Tour d’horizon des films les plus marquants de la soixante-troisième édition du festival de Cannes, marquée par l’apparition d’un nouveau prix : la Queer Palm.

La consécration Weerasethakul

C’est donc Apichatpong Weerasethakul, avec Oncle Boonmee, celui qui se souvient de ses vies antérieures, qui hérite de la Palme d’Or 2010. Le choix logique d’un cinéaste qui, en une poignée de films, s’est imposé comme l’un des trois auteurs les plus importants de la décennie. On avait découvert le génial Thaïlandais en 2002 avec Blissfully Yours, bijou alangui et extatique, qui avait obtenu le prix “Un Certain Regard“. Mais c’est en présentant en 2004 Tropical Malady, film envoûtant et sublime autour d’une histoire d’amour entre deux garçons, que Weerasethakul a ravi définitivement le cœur des cinéphiles. Oncle Boonmee a rehaussé la saveur d’une sélection 2010 un peu fade, dans laquelle beaucoup de cinéastes attendus ont semblé en petite forme (Kiarostami, Kitano, Iñárritu notamment). La seule exception est venue de l’inoxydable Manoel de Oliveira qui, à 101 ans, a présenté dans la sélection “Un certain regard“ le très beau L’Étrange Cas Angélica. Côté documentaires, Cuchillo de Palo (108), de Renate Costa, a été particulièrement remarqué.

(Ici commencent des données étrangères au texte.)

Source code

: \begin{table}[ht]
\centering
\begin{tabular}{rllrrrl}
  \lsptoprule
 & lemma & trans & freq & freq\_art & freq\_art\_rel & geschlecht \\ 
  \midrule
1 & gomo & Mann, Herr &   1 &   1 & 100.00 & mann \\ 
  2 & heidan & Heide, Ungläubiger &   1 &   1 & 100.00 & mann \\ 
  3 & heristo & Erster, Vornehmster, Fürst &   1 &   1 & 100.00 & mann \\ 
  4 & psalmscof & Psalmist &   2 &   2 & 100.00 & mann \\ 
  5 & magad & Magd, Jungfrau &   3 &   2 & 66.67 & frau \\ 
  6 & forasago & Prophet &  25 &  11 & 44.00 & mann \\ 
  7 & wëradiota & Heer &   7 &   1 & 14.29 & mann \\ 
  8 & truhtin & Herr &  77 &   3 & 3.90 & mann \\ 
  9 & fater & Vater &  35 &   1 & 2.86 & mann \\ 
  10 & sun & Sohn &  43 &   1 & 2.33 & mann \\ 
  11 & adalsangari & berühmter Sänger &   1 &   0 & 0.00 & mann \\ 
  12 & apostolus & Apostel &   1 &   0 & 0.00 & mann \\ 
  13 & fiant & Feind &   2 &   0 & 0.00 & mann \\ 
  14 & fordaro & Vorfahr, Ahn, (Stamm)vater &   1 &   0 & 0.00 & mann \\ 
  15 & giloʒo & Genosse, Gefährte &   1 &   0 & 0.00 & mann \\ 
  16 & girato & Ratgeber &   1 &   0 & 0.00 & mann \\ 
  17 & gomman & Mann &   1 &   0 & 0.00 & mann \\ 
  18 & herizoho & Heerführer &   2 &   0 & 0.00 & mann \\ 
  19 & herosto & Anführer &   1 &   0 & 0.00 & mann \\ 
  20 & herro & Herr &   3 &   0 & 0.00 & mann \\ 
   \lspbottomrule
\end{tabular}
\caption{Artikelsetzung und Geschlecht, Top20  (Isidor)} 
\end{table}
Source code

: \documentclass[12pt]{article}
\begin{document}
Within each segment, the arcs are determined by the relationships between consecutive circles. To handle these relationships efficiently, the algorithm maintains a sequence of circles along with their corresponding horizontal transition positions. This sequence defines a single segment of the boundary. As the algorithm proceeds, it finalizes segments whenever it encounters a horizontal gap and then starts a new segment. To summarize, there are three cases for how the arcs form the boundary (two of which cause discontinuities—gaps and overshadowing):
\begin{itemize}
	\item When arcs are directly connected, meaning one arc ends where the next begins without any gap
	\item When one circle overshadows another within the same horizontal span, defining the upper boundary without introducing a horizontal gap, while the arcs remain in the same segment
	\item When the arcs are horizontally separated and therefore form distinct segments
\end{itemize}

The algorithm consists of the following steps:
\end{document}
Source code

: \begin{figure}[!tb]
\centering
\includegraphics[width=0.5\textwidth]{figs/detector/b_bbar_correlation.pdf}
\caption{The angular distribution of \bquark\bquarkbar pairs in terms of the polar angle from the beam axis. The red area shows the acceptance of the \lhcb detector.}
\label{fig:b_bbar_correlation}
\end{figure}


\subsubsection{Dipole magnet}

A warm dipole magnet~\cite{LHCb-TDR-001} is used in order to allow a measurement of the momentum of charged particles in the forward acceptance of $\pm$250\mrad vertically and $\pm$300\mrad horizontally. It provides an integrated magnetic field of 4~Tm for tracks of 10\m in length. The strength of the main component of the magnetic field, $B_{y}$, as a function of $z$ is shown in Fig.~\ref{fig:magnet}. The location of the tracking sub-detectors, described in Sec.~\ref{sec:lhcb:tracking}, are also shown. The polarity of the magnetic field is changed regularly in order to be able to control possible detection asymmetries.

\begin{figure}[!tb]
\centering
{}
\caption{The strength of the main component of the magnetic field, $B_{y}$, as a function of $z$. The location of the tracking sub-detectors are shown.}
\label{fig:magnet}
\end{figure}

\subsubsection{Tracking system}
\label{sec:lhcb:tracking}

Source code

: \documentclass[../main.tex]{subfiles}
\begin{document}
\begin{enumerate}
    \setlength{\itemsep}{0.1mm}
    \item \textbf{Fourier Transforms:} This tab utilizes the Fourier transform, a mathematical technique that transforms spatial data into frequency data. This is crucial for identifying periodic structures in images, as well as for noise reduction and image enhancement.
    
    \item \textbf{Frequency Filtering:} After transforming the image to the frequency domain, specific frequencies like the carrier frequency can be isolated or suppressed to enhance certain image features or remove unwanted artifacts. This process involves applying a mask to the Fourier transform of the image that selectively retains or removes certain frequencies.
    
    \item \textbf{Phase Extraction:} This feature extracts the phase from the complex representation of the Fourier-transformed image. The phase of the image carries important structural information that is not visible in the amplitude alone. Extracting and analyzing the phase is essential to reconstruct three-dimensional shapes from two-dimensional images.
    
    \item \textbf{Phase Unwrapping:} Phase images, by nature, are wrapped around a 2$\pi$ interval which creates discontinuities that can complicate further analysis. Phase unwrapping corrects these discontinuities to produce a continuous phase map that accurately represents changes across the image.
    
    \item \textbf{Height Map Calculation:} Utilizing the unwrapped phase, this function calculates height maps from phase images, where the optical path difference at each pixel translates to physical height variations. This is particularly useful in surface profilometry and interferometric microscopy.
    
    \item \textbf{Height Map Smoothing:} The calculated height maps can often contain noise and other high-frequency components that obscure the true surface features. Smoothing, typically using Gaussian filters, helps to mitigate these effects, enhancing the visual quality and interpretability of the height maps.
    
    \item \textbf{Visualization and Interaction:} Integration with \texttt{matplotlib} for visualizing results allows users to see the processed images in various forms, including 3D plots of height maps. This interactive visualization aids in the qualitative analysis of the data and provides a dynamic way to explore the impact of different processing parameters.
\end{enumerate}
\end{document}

Il s’agit d’une enquête de la réalisatrice sur son oncle Rodolfo, enquête qui la conduit à se pencher sur l’affaire des “108“, une liste d’homosexuels établie au Paraguay au début des années 1980 par la dictature d’Alfredo Stroessner.

Deneuve restaurée, Dolan fatigué

Cette année encore, Cannes a offert aux cinéphiles de grands moments d’émotion, notamment avec la présentation, dans la sélection “Cannes classique“, d’une version restaurée du somptueux Tristana de Buñuel, en présence de Catherine Deneuve, accompagnée par Pedro Almodovar et Frédéric Mitterrand. La première Queer Palm est allée à Kaboom, de Gregg Araki, le choix contestable d’un teen-movie poussif enrobé d’un succédané d’univers “lynchien“. Toujours côté films LGBT, une autre déception est venue du deuxième film de Xavier Dolan, Les Amours imaginaires. Dolan avait été découvert avec la présentation à Cannes l’an dernier de J’ai tué ma mère, et sacré, avec une certaine précipitation, nouveau prodige du cinéma québécois. Comme son prédécesseur, Les Amours imaginaires souffre d’une esthétique grossière, de références trop ostentatoires (nombreux ralentis sur fond de violons à la Wong Kar-wai), et de dialogues un peu mièvres. Après les déceptions Dolan et Araki, on en viendrait presque à penser que le meilleur film queer de Cannes 2010 était… Tournée, de Mathieu Amalric. L’acteur fétiche de Desplechin filme une troupe de new burlesque (striptease parodique façon “show de drag-queen“) en tournée dans la province française : un film affriolant, original et convaincant.

Le cinéma LGBT couronné

L’un des événements de ce festival 2010 a été l’apparition de la première Queer Palm. Un prix distribué sur le modèle des Teddy Awards du festival de Berlin, dont la première édition en 1987 avait récompensé La Loi du désir d’Almodovar et qui ont participé à la promotion de cinéastes comme François Ozon, Todd Haynes ou John Cameron Mitchell. La Queer Palm doit récompenser un film parmi ceux présentés toutes sélections confondues. Le jury est composé de journalistes et d’organisateurs de festivals de cinéma gay et lesbien. «Le mot que j’ai entendu le plus souvent quand j’ai proposé le projet à divers professionnels, c’est : enfin ! », raconte le journaliste Franck Finance-Madureira, à l’origine de cette initiative. Les organisateurs du festival de Cannes voient d’un bon œil l’arrivée de cette Queer Palm, susceptible d’endiguer la fuite de plus en plus systématique des films LGBT vers la Berlinale. Et à ceux qui lui reprocheraient le caractère communautariste de ce nouveau prix, Franck Finance-Madureira rétorque : «mettre en avant une visibilité, c’est avant tout rétablir une forme d’égalité».